刘明刚, 侯朝焕. 运动目标的自动分割与跟踪[J]. 电子与信息学报, 2002, 24(8): 1009-1016.
引用本文: 刘明刚, 侯朝焕. 运动目标的自动分割与跟踪[J]. 电子与信息学报, 2002, 24(8): 1009-1016.
Liu Minggang, Hou Chaohuan . Automatic segmentation and tracking of moving object[J]. Journal of Electronics & Information Technology, 2002, 24(8): 1009-1016.
Citation: Liu Minggang, Hou Chaohuan . Automatic segmentation and tracking of moving object[J]. Journal of Electronics & Information Technology, 2002, 24(8): 1009-1016.

运动目标的自动分割与跟踪

Automatic segmentation and tracking of moving object

  • 摘要: 该文提出了一种对视频序列中的运动目标进行自动分割的算法。

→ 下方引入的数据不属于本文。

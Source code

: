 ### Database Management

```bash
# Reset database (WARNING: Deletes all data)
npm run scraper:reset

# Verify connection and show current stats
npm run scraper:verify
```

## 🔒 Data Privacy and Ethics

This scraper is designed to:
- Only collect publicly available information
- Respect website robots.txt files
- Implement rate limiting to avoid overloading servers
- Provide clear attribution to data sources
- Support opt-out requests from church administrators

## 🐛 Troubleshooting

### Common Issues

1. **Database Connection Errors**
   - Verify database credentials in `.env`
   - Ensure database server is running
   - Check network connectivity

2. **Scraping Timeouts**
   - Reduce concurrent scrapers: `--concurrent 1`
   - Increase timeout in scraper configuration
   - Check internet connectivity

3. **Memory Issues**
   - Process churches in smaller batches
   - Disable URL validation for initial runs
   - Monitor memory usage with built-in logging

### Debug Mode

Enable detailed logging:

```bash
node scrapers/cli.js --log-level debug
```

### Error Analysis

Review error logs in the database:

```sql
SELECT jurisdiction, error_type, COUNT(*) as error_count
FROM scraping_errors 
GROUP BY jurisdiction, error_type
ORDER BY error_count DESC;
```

该算法分析图像在L U V空间中的局部变化,同时使用运动信息来把目标从背景中分离出来。首先根据图像的局部变化,使用基于图论的方法把图像分割成不同的区域。然后,通过度量合成的全局运动与估计的局部运动之间的偏差来检测出运动的区域,运动的区域通过基于区域的仿射运动模型来跟踪到下一帧。为了提高提取的目标的时空连续性,使用Hausdorff跟踪器对目标的二值模型进行跟踪。对一些典型的MPEG-4测试序列所进行的评估显示了该算法的优良性能。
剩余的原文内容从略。